> Exercise aim: As you look over the data below, please find each line where the word "collection" appears, then copy it.

--- Provided data Enclosed Below ---

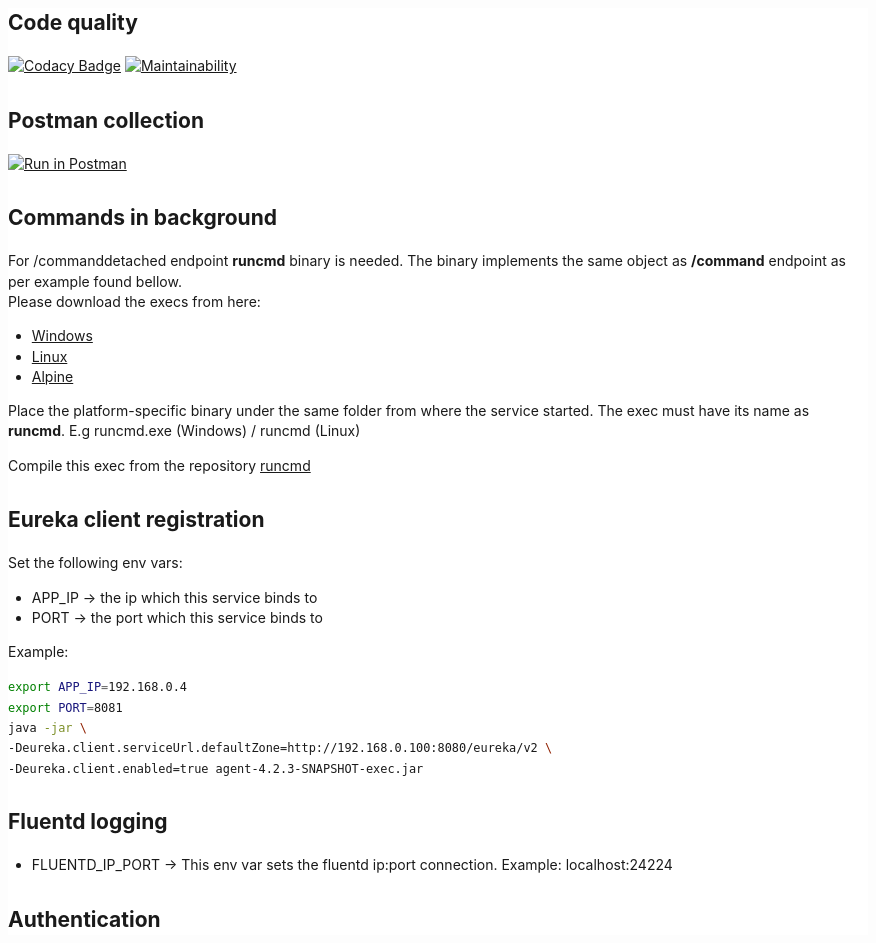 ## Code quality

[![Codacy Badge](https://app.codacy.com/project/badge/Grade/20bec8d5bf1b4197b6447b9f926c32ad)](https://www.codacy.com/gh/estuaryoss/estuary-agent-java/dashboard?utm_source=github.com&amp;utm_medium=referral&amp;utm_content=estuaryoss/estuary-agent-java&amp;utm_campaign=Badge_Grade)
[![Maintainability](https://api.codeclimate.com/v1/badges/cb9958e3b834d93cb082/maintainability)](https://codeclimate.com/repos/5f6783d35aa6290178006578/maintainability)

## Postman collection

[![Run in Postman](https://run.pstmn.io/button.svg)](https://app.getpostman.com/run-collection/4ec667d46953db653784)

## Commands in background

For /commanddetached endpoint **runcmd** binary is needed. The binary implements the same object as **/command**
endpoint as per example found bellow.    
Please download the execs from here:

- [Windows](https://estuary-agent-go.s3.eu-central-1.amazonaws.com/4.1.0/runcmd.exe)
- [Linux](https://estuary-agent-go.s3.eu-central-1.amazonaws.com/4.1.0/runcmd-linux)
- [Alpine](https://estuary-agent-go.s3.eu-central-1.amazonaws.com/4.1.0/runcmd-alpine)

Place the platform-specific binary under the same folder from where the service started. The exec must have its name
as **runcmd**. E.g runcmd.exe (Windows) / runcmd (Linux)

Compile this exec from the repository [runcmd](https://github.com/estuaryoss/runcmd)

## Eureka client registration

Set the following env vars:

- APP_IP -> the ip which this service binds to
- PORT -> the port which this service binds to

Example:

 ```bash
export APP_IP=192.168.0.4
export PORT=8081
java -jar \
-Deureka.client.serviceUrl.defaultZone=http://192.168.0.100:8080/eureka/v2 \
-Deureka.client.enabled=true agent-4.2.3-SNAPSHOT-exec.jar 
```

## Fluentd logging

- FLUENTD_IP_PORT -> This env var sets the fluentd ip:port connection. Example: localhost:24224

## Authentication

--- End of Enclosed Provided data ---

> Answer for the task:
## Postman collection
[![Run in Postman](https://run.pstmn.io/button.svg)](https://app.getpostman.com/run-collection/4ec667d46953db653784)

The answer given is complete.